Phycodes Richter, 1850
Hammersburg et al., 2018
Diagnosis.—Horizontal to subhorizontal, cylindrical to U-shaped burrows with dichotomously branched tunnels forming bundles (Fillion & Pickerill, 1990; Knaust, 2007).
Hanken et al., 2016
Diagnosis. Horizontally bundled burrows preserved outwardly as convex hyporeliefs. Overall, the pattern is reniform, fasciculate, flabellate, broomlike, ungulate, linear, falcate, or circular. Most forms consist of a single or a few main branches showing a spreite structure that
give rise distally to numerous free branches. In other forms, the spreiten are lacking and branching tends to be secondary or more random. Individual branches are terete and finally annulate or smooth (after Han and Pickerill, 1994, based on Osgood, 1970, and Fillion and Pickerill, 1990).
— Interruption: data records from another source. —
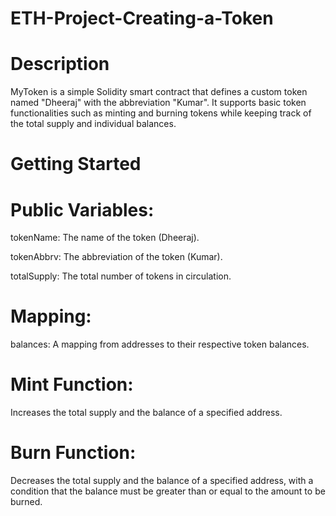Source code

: # ETH-Project-Creating-a-Token
# Description
MyToken is a simple Solidity smart contract that defines a custom token named "Dheeraj" with the abbreviation "Kumar". It supports basic token functionalities such as minting and burning tokens while keeping track of the total supply and individual balances.
# Getting Started
# Public Variables:

tokenName: The name of the token (Dheeraj).

tokenAbbrv: The abbreviation of the token (Kumar).

totalSupply: The total number of tokens in circulation.

# Mapping:
balances: A mapping from addresses to their respective token balances.

# Mint Function:
Increases the total supply and the balance of a specified address.

# Burn Function:
Decreases the total supply and the balance of a specified address, with a condition that the balance must be greater than or equal to the amount to be burned.



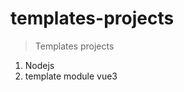 # templates-projects
> Templates projects
<ol>
  <li>Nodejs</li>
  <li>template module vue3</li>
</ol> 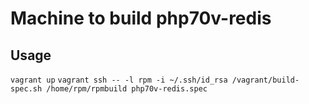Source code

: Machine to build php70v-redis
========


Usage
-------
`vagrant up`
`vagrant ssh -- -l rpm -i ~/.ssh/id_rsa /vagrant/build-spec.sh /home/rpm/rpmbuild php70v-redis.spec`
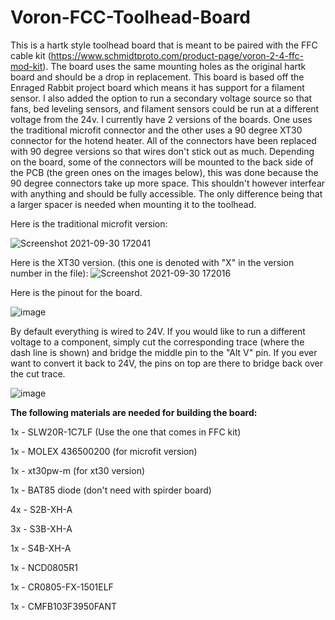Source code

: # Voron-FCC-Toolhead-Board

This is a hartk style toolhead board that is meant to be paired with the FFC cable kit (https://www.schmidtproto.com/product-page/voron-2-4-ffc-mod-kit). The board uses the same mounting holes as the original hartk board and should be a drop in replacement. This board is based off the Enraged Rabbit project board which means it has support for a filament sensor. I also added the option to run a secondary voltage source so that fans, bed leveling sensors, and filament sensors could be run at a different voltage from the 24v. I currently have 2 versions of the boards. One uses the traditional microfit connector and the other uses a 90 degree XT30 connector for the hotend heater. All of the connectors have been replaced with 90 degree versions so that wires don't stick out as much. Depending on the board, some of the connectors will be mounted to the back side of the PCB (the green ones on the images below), this was done because the 90 degree connectors take up more space. This shouldn't however interfear with anything and should be fully accessible. The only difference being that a larger spacer is needed when mounting it to the toolhead.


Here is the traditional microfit version:

![Screenshot 2021-09-30 172041](https://user-images.githubusercontent.com/88988273/135537802-c198590a-74cb-4a0a-b07a-19de98ca468c.png)


Here is the XT30 version. (this one is denoted with "X" in the version number in the file):
![Screenshot 2021-09-30 172016](https://user-images.githubusercontent.com/88988273/135537817-4cdc0cac-7621-4da6-8ad7-c88fc26d738b.png)


Here is the pinout for the board.

![image](https://user-images.githubusercontent.com/88988273/141663864-c868aeac-5b89-4ef9-9683-bba137d24fdd.png)



By default everything is wired to 24V. If you would like to run a different voltage to a component, simply cut the corresponding trace (where the dash line is shown) and bridge the middle pin to the "Alt V" pin. If you ever want to convert it back to 24V, the pins on top are there to bridge back over the cut trace.

![image](https://user-images.githubusercontent.com/88988273/135538372-7765fff0-e6c2-4675-bba5-b7b5dacc4b92.png)


**The following materials are needed for building the board:**

1x - SLW20R-1C7LF (Use the one that comes in FFC kit)

1x - MOLEX 436500200 (for microfit version)

1x - xt30pw-m (for xt30 version)

1x - BAT85 diode (don't need with spirder board)

4x - S2B-XH-A

3x - S3B-XH-A

1x - S4B-XH-A

1x - NCD0805R1

1x - CR0805-FX-1501ELF

1x - CMFB103F3950FANT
Remarks. Seilacher (2007) confined Phycodes to tightly spaced bundles. Phycodes is regarded as a feeding structure produced by unknown organisms. In the Paleozoic, it is known mostly from shallow-marine sediments.For discussion of this ichnogenus, see Osgood (1970), Fillion and Pickerill (1990), Han and Pickerill (1994), and Seilacher (2000).